For me, the small amount of meat eating the planetary health diet stipulates hasn’t really been that hard compared to, say, my adventures eating out while traveling last week. But the diet has made me think more purposefully about when I want to eat meat. That’s because it provides a (very small) daily recommended amount, though Walter Willet, one of the diet’s creators, told me dieters could stockpile that daily meat allowance and splurge.
So folks, today is the day to eat meat, though the decision was somewhat taken out of my hands. You see, it’s my birthday (no happy birthday song please), and my wife asked me last week to hold off on eating meat so we could go out tonight. Along with loving a good steak, I also love a good al pastor taco. I don’t know where we’re going, but I’ve been told it’s a place that does them well, and I’m excited to eat some.
The intentionality of eating meat coupled with the fact that the diet itself includes it has actually helped me feel somewhat better about eating meat in general. I’ve increasingly felt guilty about my seemingly climate unfriendly choices—each bite of medium rare flank steak has begun to feel like a tiny eulogy for the planet. Alternately, I turn to rationalizing it by patting myself on the back for some other climate-conscious life choice (I take public transit and bike! I usually only eat plants!), which honestly just feels performative.

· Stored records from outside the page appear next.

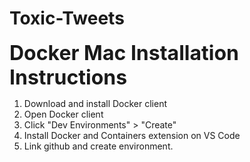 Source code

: # Toxic-Tweets

<b><font size='6'>Docker Mac Installation Instructions</font></b>
1. Download and install Docker client
2. Open Docker client
3. Click "Dev Environments" > "Create"
4. Install Docker and Containers extension on VS Code 
5. Link github and create environment.

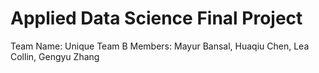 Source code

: # Applied Data Science Final Project

Team Name: Unique Team B
Members: Mayur Bansal, Huaqiu Chen, Lea Collin, Gengyu Zhang
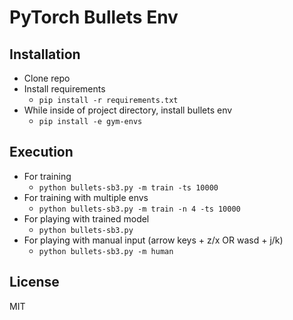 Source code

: # PyTorch Bullets Env

## Installation

- Clone repo
- Install requirements
  - `pip install -r requirements.txt`
- While inside of project directory, install bullets env
  - `pip install -e gym-envs`

## Execution
  - For training
    - `python bullets-sb3.py -m train -ts 10000`
  - For training with multiple envs
    - `python bullets-sb3.py -m train -n 4 -ts 10000`
  - For playing with trained model
    - `python bullets-sb3.py`
  - For playing with manual input (arrow keys + z/x OR wasd + j/k)
    - `python bullets-sb3.py -m human`

## License
  MIT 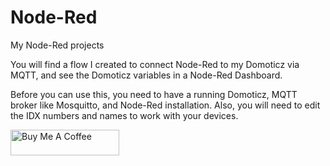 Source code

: # Node-Red
My Node-Red projects

You will find a flow I created to connect Node-Red to my Domoticz via MQTT, and see the Domoticz variables in a Node-Red Dashboard.

Before you can use this, you need to have a running Domoticz, MQTT broker like Mosquitto, and Node-Red installation.
Also, you will need to edit the IDX numbers and names to work with your devices.

<a href="https://www.buymeacoffee.com/dheuts" target="_blank"><img src="https://cdn.buymeacoffee.com/buttons/default-orange.png" alt="Buy Me A Coffee" height="41" width="174"></a>
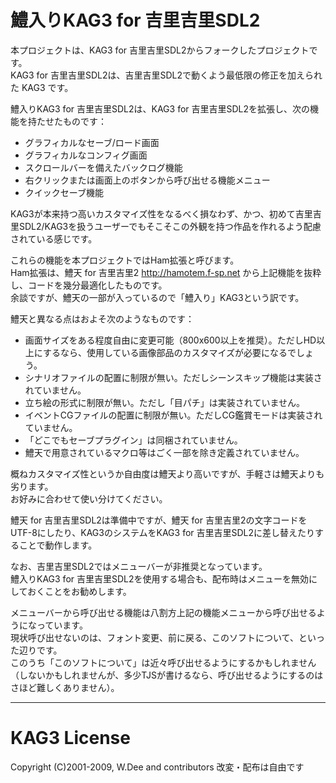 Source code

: # 鱧入りKAG3 for 吉里吉里SDL2

本プロジェクトは、KAG3 for 吉里吉里SDL2からフォークしたプロジェクトです。<br>
KAG3 for 吉里吉里SDL2は、吉里吉里SDL2で動くよう最低限の修正を加えられた KAG3 です。

鱧入りKAG3 for 吉里吉里SDL2は、KAG3 for 吉里吉里SDL2を拡張し、次の機能を持たせたものです：

* グラフィカルなセーブ/ロード画面
* グラフィカルなコンフィグ画面
* スクロールバーを備えたバックログ機能
* 右クリックまたは画面上のボタンから呼び出せる機能メニュー
* クイックセーブ機能

KAG3が本来持つ高いカスタマイズ性をなるべく損なわず、かつ、初めて吉里吉里SDL2/KAG3を扱うユーザーでもそこそこの外観を持つ作品を作れるよう配慮されている感じです。

これらの機能を本プロジェクトではHam拡張と呼びます。<br>
Ham拡張は、鱧天 for 吉里吉里2 http://hamotem.f-sp.net から上記機能を抜粋し、コードを幾分最適化したものです。<br>
余談ですが、鱧天の一部が入っているので「鱧入り」KAG3という訳です。

鱧天と異なる点はおよそ次のようなものです：

* 画面サイズをある程度自由に変更可能（800x600以上を推奨）。ただしHD以上にするなら、使用している画像部品のカスタマイズが必要になるでしょう。
* シナリオファイルの配置に制限が無い。ただしシーンスキップ機能は実装されていません。
* 立ち絵の形式に制限が無い。ただし「目パチ」は実装されていません。
* イベントCGファイルの配置に制限が無い。ただしCG鑑賞モードは実装されていません。
* 「どこでもセーブプラグイン」は同梱されていません。
* 鱧天で用意されているマクロ等はごく一部を除き定義されていません。

概ねカスタマイズ性というか自由度は鱧天より高いですが、手軽さは鱧天よりも劣ります。<br>
お好みに合わせて使い分けてください。

鱧天 for 吉里吉里SDL2は準備中ですが、鱧天 for 吉里吉里2の文字コードをUTF-8にしたり、KAG3のシステムをKAG3 for 吉里吉里SDL2に差し替えたりすることで動作します。

なお、吉里吉里SDL2ではメニューバーが非推奨となっています。<br>
鱧入りKAG3 for 吉里吉里SDL2を使用する場合も、配布時はメニューを無効にしておくことをお勧めします。

メニューバーから呼び出せる機能は八割方上記の機能メニューから呼び出せるようになっています。<br>
現状呼び出せないのは、フォント変更、前に戻る、このソフトについて、といった辺りです。<br>
このうち「このソフトについて」は近々呼び出せるようにするかもしれません（しないかもしれませんが、多少TJSが書けるなら、呼び出せるようにするのはさほど難しくありません）。

---
# KAG3 License
Copyright (C)2001-2009, W.Dee and contributors  改変・配布は自由です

The reality is that if Americans adopted an approach in line with the “flexitarian” diet outlined in the EAT-Lancet report of sticking with mostly plants with the occasional meat and dairy tossed in, it would do a world of good for the climate. Having everyone go vegan would likely do more good, but the returns are diminishing
“A flexitarian diet would reduce diet-related greenhouse gas emissions by almost 80%, whilst a vegan one would lead to reductions of over 90%,” Marco Springmann, a researcher at Oxford Martin Programme on the Future of Food who has conducted research on the topic, told me. He also said focusing on a more plant-based diet has clear human health benefits in terms of mortality.
Americans’ identities are strongly tied up in eating meat, and a nation of vegans will not be born overnight or even in the next few decades. Even if it did happen, reshaping the food system in that way could create some serious nutritional concerns. The planetary health plate diet, though, shows a different path for retaining some semblance American culture and have it co-exist with the rest of the world. That’s enough to make me want to celebrate with tacos tonight.